» INSTRUCTIONS TO FOLLOW
The lines to be set down run from the line containing "User receives:<br>" through the final line of the data below; print them exactly and print nothing else.

» DATA LISTING
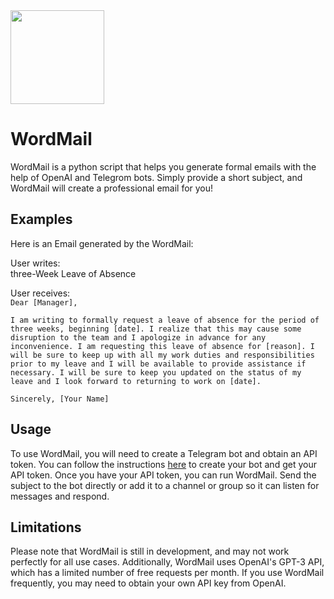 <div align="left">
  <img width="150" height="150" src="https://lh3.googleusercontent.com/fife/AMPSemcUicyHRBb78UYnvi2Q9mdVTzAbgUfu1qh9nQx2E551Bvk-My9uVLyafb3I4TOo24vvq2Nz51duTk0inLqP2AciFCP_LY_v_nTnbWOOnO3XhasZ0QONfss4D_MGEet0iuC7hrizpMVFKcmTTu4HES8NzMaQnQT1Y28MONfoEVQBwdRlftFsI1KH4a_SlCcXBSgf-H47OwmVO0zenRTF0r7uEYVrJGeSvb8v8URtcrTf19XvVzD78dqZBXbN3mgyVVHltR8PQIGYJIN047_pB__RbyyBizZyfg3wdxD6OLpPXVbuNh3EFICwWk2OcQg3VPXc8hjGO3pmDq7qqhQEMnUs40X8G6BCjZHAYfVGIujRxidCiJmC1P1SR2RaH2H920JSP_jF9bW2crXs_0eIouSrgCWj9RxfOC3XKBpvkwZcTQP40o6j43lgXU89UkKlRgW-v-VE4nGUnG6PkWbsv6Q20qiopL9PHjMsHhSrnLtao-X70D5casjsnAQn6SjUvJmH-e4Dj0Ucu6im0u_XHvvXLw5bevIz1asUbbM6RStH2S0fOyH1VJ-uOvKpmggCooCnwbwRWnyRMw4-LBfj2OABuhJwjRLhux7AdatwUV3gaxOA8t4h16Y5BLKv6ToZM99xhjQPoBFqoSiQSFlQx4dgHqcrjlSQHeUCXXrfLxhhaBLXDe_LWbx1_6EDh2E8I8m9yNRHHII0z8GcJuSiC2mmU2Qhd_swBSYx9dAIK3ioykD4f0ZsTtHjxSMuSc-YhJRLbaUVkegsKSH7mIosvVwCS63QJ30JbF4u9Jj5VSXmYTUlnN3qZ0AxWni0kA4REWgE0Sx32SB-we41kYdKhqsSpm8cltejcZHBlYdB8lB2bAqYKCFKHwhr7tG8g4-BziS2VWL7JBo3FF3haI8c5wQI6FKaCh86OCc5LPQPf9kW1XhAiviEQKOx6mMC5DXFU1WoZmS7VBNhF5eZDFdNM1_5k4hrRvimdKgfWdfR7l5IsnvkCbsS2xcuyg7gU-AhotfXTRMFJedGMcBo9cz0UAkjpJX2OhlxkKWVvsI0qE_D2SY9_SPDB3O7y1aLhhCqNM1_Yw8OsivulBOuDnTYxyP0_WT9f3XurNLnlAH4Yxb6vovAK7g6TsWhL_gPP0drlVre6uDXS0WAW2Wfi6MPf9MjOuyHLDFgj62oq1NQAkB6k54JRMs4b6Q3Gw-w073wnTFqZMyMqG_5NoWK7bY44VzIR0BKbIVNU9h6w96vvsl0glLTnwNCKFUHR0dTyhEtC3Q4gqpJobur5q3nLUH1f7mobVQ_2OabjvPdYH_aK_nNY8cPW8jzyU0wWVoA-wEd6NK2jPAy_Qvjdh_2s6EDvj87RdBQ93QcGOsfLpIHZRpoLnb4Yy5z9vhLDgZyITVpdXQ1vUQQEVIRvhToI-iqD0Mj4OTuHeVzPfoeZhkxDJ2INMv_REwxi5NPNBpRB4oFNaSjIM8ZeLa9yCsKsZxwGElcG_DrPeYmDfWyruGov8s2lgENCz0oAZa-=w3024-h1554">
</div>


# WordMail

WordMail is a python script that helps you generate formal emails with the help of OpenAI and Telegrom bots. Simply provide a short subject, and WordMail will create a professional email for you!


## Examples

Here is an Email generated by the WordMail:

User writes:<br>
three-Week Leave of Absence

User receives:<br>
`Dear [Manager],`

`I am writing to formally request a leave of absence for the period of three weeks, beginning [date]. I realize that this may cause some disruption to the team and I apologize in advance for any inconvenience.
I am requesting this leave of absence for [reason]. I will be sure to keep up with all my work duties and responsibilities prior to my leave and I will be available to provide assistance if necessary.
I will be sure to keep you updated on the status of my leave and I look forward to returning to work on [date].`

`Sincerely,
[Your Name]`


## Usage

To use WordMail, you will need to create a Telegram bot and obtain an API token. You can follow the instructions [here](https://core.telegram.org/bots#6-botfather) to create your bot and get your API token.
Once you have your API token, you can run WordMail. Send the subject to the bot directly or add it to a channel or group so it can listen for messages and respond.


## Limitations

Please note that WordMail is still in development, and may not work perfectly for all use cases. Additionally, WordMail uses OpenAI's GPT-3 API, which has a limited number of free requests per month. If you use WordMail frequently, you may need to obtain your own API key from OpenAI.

» THE COMPLETED TASK
User receives:<br>
`Dear [Manager],`

`I am writing to formally request a leave of absence for the period of three weeks, beginning [date]. I realize that this may cause some disruption to the team and I apologize in advance for any inconvenience.
I am requesting this leave of absence for [reason]. I will be sure to keep up with all my work duties and responsibilities prior to my leave and I will be available to provide assistance if necessary.
I will be sure to keep you updated on the status of my leave and I look forward to returning to work on [date].`

`Sincerely,
[Your Name]`


## Usage

To use WordMail, you will need to create a Telegram bot and obtain an API token. You can follow the instructions [here](https://core.telegram.org/bots#6-botfather) to create your bot and get your API token.
Once you have your API token, you can run WordMail. Send the subject to the bot directly or add it to a channel or group so it can listen for messages and respond.


## Limitations

Please note that WordMail is still in development, and may not work perfectly for all use cases. Additionally, WordMail uses OpenAI's GPT-3 API, which has a limited number of free requests per month. If you use WordMail frequently, you may need to obtain your own API key from OpenAI.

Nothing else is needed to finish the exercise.